Identifiers
- EC no.: 2.7.11.6
- CAS no.: 103537-12-8

Databases
- IntEnz: IntEnz view
- BRENDA: BRENDA entry
- ExPASy: NiceZyme view
- KEGG: KEGG entry
- MetaCyc: metabolic pathway
- PRIAM: profile
- PDB structures: RCSB PDB PDBe PDBsum
- Gene Ontology: AmiGO / QuickGO

Search
- PMC: articles
- PubMed: articles
- NCBI: proteins

= (tyrosine 3-monooxygenase) kinase =

Class of enzymes

In enzymology, a [tyrosine 3-monooxygenase] kinase is an enzyme that catalyzes the chemical reaction

ATP + [tyrosine-3-monooxygenase] $\rightleftharpoons$ ADP + phospho-[tyrosine-3-monooxygenase]

Thus, the two substrates of this enzyme are ATP and tyrosine 3-monooxygenase, whereas its two products are ADP and phospho-(tyrosine-3-monooxygenase).

This enzyme belongs to the family of transferases, specifically those transferring a phosphate group to the sidechain oxygen atom of serine or threonine residues in proteins (protein-serine/threonine kinases).

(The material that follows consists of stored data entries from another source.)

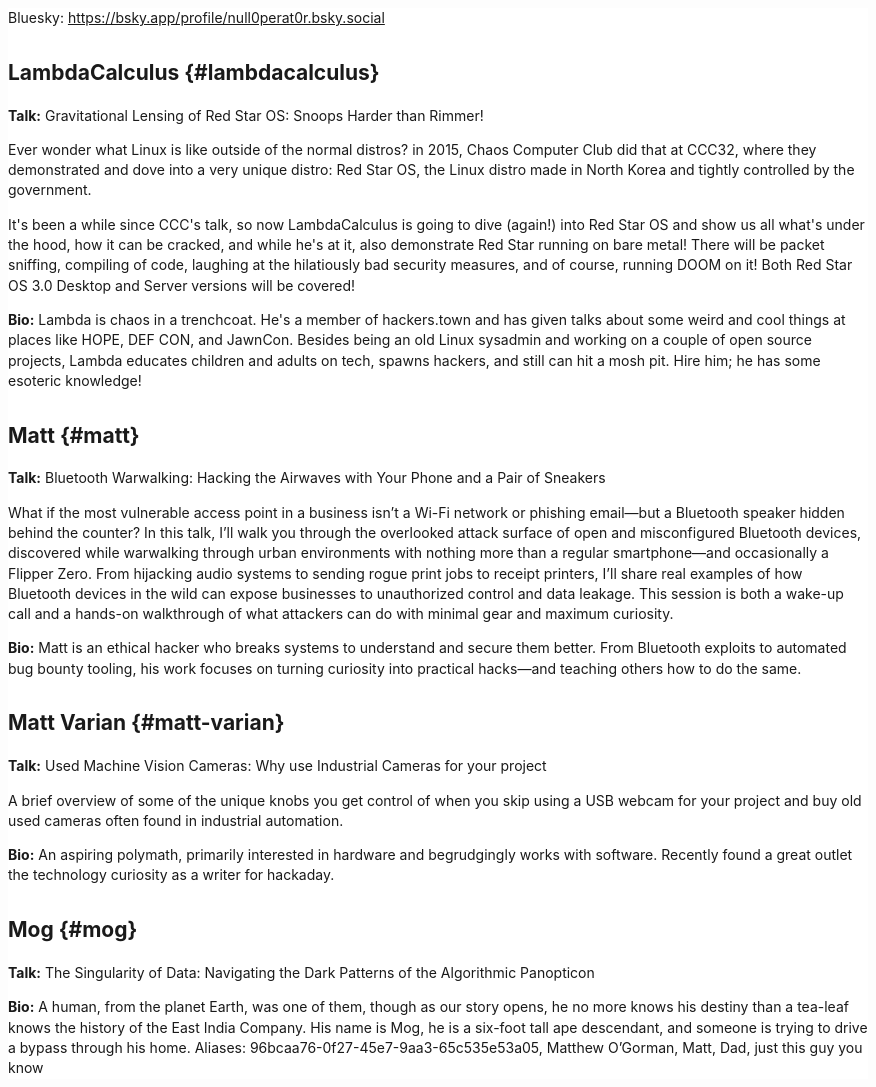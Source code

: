 Bluesky: https://bsky.app/profile/null0perat0r.bsky.social

## LambdaCalculus {#lambdacalculus}

**Talk:** Gravitational Lensing of Red Star OS: Snoops Harder than Rimmer!  

Ever wonder what Linux is like outside of the normal distros? in 2015, Chaos Computer Club did that at CCC32, where they demonstrated and dove into a very unique distro: Red Star OS, the Linux distro made in North Korea and tightly controlled by the government.

It's been a while since CCC's talk, so now LambdaCalculus is going to dive (again!) into Red Star OS and show us all what's under the hood, how it can be cracked, and while he's at it, also demonstrate Red Star running on bare metal! There will be packet sniffing, compiling of code, laughing at the hilatiously bad security measures, and of course, running DOOM on it! Both Red Star OS 3.0 Desktop and Server versions will be covered!

**Bio:** Lambda is chaos in a trenchcoat. He's a member of hackers.town and has given talks about some weird and cool things at places like HOPE, DEF CON, and JawnCon. Besides being an old Linux sysadmin and working on a couple of open source projects, Lambda educates children and adults on tech, spawns hackers, and still can hit a mosh pit. Hire him; he has some esoteric knowledge!


## Matt {#matt}

**Talk:** Bluetooth Warwalking: Hacking the Airwaves with Your Phone and a Pair of Sneakers  

What if the most vulnerable access point in a business isn’t a Wi-Fi network or phishing email—but a Bluetooth speaker hidden behind the counter? In this talk, I’ll walk you through the overlooked attack surface of open and misconfigured Bluetooth devices, discovered while warwalking through urban environments with nothing more than a regular smartphone—and occasionally a Flipper Zero.
From hijacking audio systems to sending rogue print jobs to receipt printers, I’ll share real examples of how Bluetooth devices in the wild can expose businesses to unauthorized control and data leakage. This session is both a wake-up call and a hands-on walkthrough of what attackers can do with minimal gear and maximum curiosity.

**Bio:** Matt is an ethical hacker who breaks systems to understand and secure them better. From Bluetooth exploits to automated bug bounty tooling, his work focuses on turning curiosity into practical hacks—and teaching others how to do the same.

## Matt Varian {#matt-varian}

**Talk:** Used Machine Vision Cameras: Why use Industrial Cameras for your project

A brief overview of some of the unique knobs you get control of when you skip using a USB webcam for your project and buy old used cameras often found in industrial automation. 

**Bio:** An aspiring polymath, primarily interested in hardware and begrudgingly works with software. Recently found a great outlet the technology curiosity as a writer for hackaday.

## Mog {#mog}

**Talk:** The Singularity of Data: Navigating the Dark Patterns of the Algorithmic Panopticon  

**Bio:** A human, from the planet Earth, was one of them, though as our story opens, he no more knows his destiny than a tea-leaf knows the history of the East India Company. His name is Mog, he is a six-foot tall ape descendant, and someone is trying to drive a bypass through his home. Aliases: 96bcaa76-0f27-45e7-9aa3-65c535e53a05, Matthew O’Gorman, Matt, Dad, just this guy you know
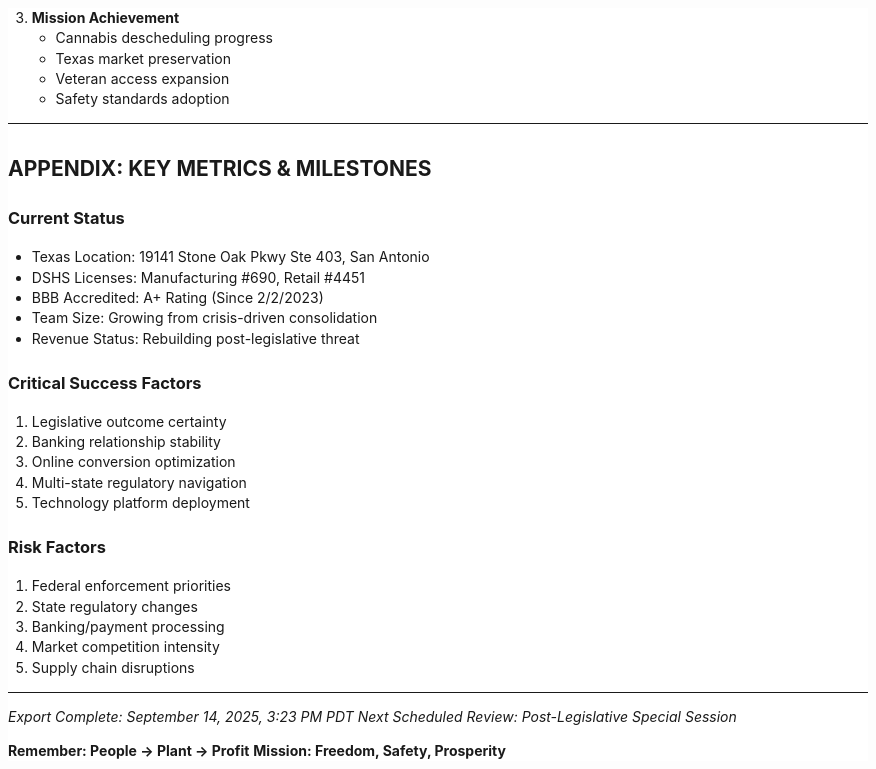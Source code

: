 3. **Mission Achievement**
   - Cannabis descheduling progress
   - Texas market preservation
   - Veteran access expansion
   - Safety standards adoption

---

## APPENDIX: KEY METRICS & MILESTONES

### **Current Status**
- Texas Location: 19141 Stone Oak Pkwy Ste 403, San Antonio
- DSHS Licenses: Manufacturing #690, Retail #4451
- BBB Accredited: A+ Rating (Since 2/2/2023)
- Team Size: Growing from crisis-driven consolidation
- Revenue Status: Rebuilding post-legislative threat

### **Critical Success Factors**
1. Legislative outcome certainty
2. Banking relationship stability
3. Online conversion optimization
4. Multi-state regulatory navigation
5. Technology platform deployment

### **Risk Factors**
1. Federal enforcement priorities
2. State regulatory changes
3. Banking/payment processing
4. Market competition intensity
5. Supply chain disruptions

---

*Export Complete: September 14, 2025, 3:23 PM PDT*
*Next Scheduled Review: Post-Legislative Special Session*

**Remember: People → Plant → Profit**
**Mission: Freedom, Safety, Prosperity**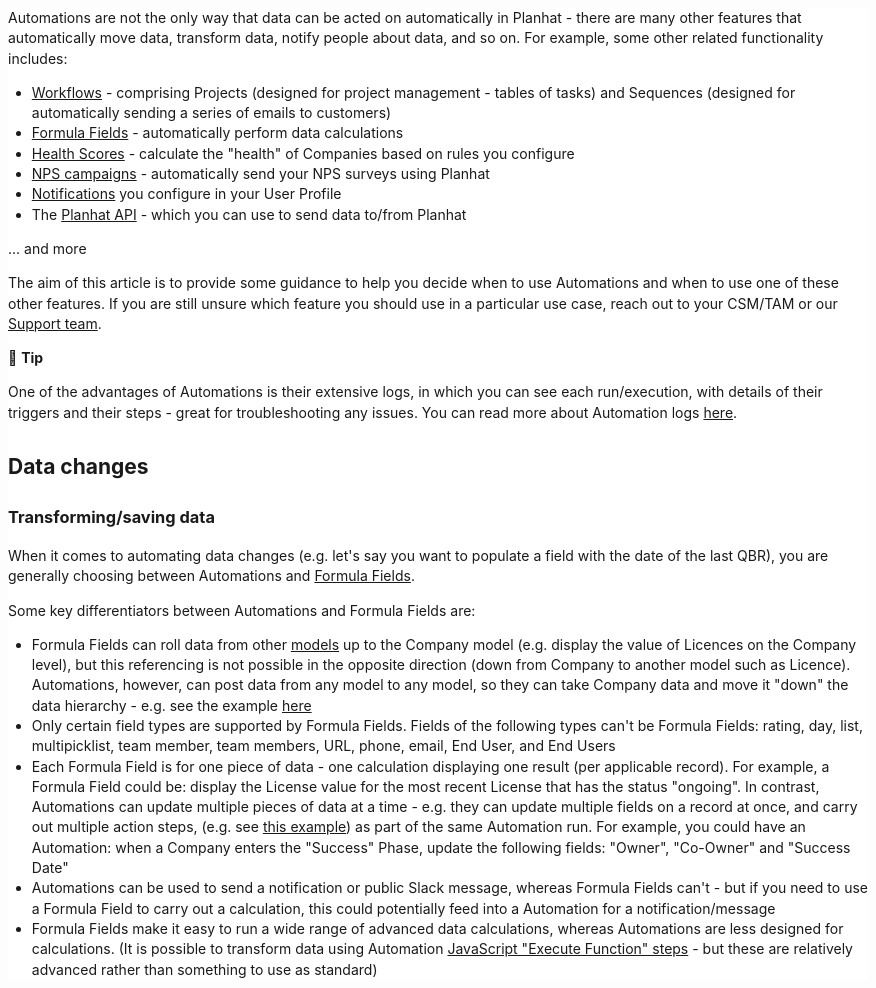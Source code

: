 Automations are not the only way that data can be acted on automatically in Planhat - there are many other features that automatically move data, transform data, notify people about data, and so on. For example, some other related functionality includes:

- [Workflows](https://help.planhat.com/en/articles/9587102-workflows-overview) - comprising Projects (designed for project management - tables of tasks) and Sequences (designed for automatically sending a series of emails to customers)
- [Formula Fields](https://help.planhat.com/en/articles/9586968-formula-fields-overview) - automatically perform data calculations
- [Health Scores](https://help.planhat.com/en/articles/10045917-configuring-health-scores-and-success-units-in-upgraded-planhat) - calculate the "health" of Companies based on rules you configure
- [NPS campaigns](https://help.planhat.com/en/articles/9587055-nps-module-overview) - automatically send your NPS surveys using Planhat
- [Notifications](https://help.planhat.com/en/articles/10131521-notifications) you configure in your User Profile
- The [Planhat API](https://docs.planhat.com/#introduction) - which you can use to send data to/from Planhat

... and more

The aim of this article is to provide some guidance to help you decide when to use Automations and when to use one of these other features. If you are still unsure which feature you should use in a particular use case, reach out to your CSM/TAM or our [Support team](https://help.planhat.com/en/articles/10184789-help#h_0f6d81d743).

🚀 **Tip**

One of the advantages of Automations is their extensive logs, in which you can see each run/execution, with details of their triggers and their steps - great for troubleshooting any issues. You can read more about Automation logs [here](https://help.planhat.com/en/articles/9587341-simple-automation-troubleshooting-with-execution-logs).

## Data changes

### Transforming/saving data

When it comes to automating data changes (e.g. let's say you want to populate a field with the date of the last QBR), you are generally choosing between Automations and [Formula Fields](https://help.planhat.com/en/articles/9586968-formula-fields-overview).

Some key differentiators between Automations and Formula Fields are:

- Formula Fields can roll data from other [models](https://help.planhat.com/en/articles/9587119-data-models) up to the Company model (e.g. display the value of Licences on the Company level), but this referencing is not possible in the opposite direction (down from Company to another model such as Licence). Automations, however, can post data from any model to any model, so they can take Company data and move it "down" the data hierarchy - e.g. see the example [here](https://help.planhat.com/en/articles/11100354-automations-worked-examples#h_eb273069e5)
- Only certain field types are supported by Formula Fields. Fields of the following types can't be Formula Fields: rating, day, list, multipicklist, team member, team members, URL, phone, email, End User, and End Users
- Each Formula Field is for one piece of data - one calculation displaying one result (per applicable record). For example, a Formula Field could be: display the License value for the most recent License that has the status "ongoing". In contrast, Automations can update multiple pieces of data at a time - e.g. they can update multiple fields on a record at once, and carry out multiple action steps, (e.g. see [this example](https://help.planhat.com/en/articles/11100354-automations-worked-examples#h_ba28b6c1c1)) as part of the same Automation run. For example, you could have an Automation: when a Company enters the "Success" Phase, update the following fields: "Owner", "Co-Owner" and "Success Date"
- Automations can be used to send a notification or public Slack message, whereas Formula Fields can't - but if you need to use a Formula Field to carry out a calculation, this could potentially feed into a Automation for a notification/message
- Formula Fields make it easy to run a wide range of advanced data calculations, whereas Automations are less designed for calculations. (It is possible to transform data using Automation [JavaScript "Execute Function" steps](https://help.planhat.com/en/articles/11170360-execute-function-steps-in-automations) - but these are relatively advanced rather than something to use as standard)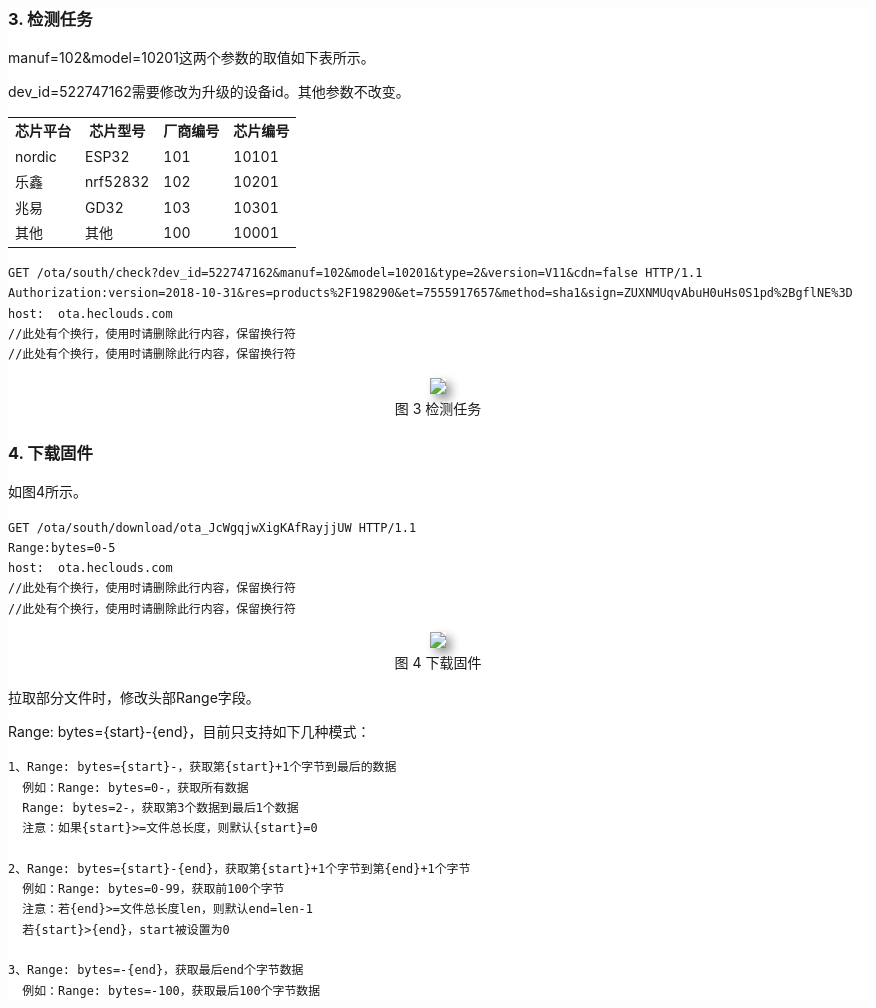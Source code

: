 <h3 id="3">3. 检测任务</h3> 

manuf=102&model=10201这两个参数的取值如下表所示。

dev_id=522747162需要修改为升级的设备id。其他参数不改变。

<table>
<tr><th>芯片平台</th><th>芯片型号</th><th>厂商编号</th><th>芯片编号</th></tr>
<tr><td>nordic</td><td>ESP32</td><td>101</td><td>10101</td></tr>
<tr><td>乐鑫</td><td>nrf52832</td><td>102</td><td>10201</td></tr>
<tr><td>兆易</td><td>GD32</td><td>103</td><td>10301</td></tr>
<tr><td>其他</td><td>其他</td><td>100</td><td>10001</td></tr>
</table>
		
```		
GET /ota/south/check?dev_id=522747162&manuf=102&model=10201&type=2&version=V11&cdn=false HTTP/1.1
Authorization:version=2018-10-31&res=products%2F198290&et=7555917657&method=sha1&sign=ZUXNMUqvAbuH0uHs0S1pd%2BgflNE%3D
host:  ota.heclouds.com
//此处有个换行，使用时请删除此行内容，保留换行符
//此处有个换行，使用时请删除此行内容，保留换行符
```

<center>
    <img width="95%" style="box-shadow: 5px 5px 10px rgba(0,0,0,0.4);" 
    src="/images/OTA/调试助手_检测任务.png">
    <br>
    图 3 检测任务
    <br>
</center>

<h3 id="4">4. 下载固件</h3> 

如图4所示。

```
GET /ota/south/download/ota_JcWgqjwXigKAfRayjjUW HTTP/1.1
Range:bytes=0-5
host:  ota.heclouds.com
//此处有个换行，使用时请删除此行内容，保留换行符
//此处有个换行，使用时请删除此行内容，保留换行符
```

<center>
    <img width="95%" style="box-shadow: 5px 5px 10px rgba(0,0,0,0.4);" 
    src="/images/OTA/调试助手_下载固件.png">
    <br>
    图 4 下载固件
    <br>
</center>

拉取部分文件时，修改头部Range字段。

Range: bytes={start}-{end}，目前只支持如下几种模式：

```
1、Range: bytes={start}-，获取第{start}+1个字节到最后的数据
  例如：Range: bytes=0-，获取所有数据
  Range: bytes=2-，获取第3个数据到最后1个数据
  注意：如果{start}>=文件总长度，则默认{start}=0

2、Range: bytes={start}-{end}，获取第{start}+1个字节到第{end}+1个字节
  例如：Range: bytes=0-99，获取前100个字节
  注意：若{end}>=文件总长度len，则默认end=len-1
  若{start}>{end}，start被设置为0

3、Range: bytes=-{end}，获取最后end个字节数据
  例如：Range: bytes=-100，获取最后100个字节数据
```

The systematic name of this enzyme class is ATP:[tyrosine-3-monoxygenase] phosphotransferase. Other names in common use include pheochromocytoma tyrosine hydroxylase-associated kinase, STK4, and tyrosine 3-monooxygenase kinase (phosphorylating). This enzyme participates in MAPK signaling pathway and non-small cell lung cancer.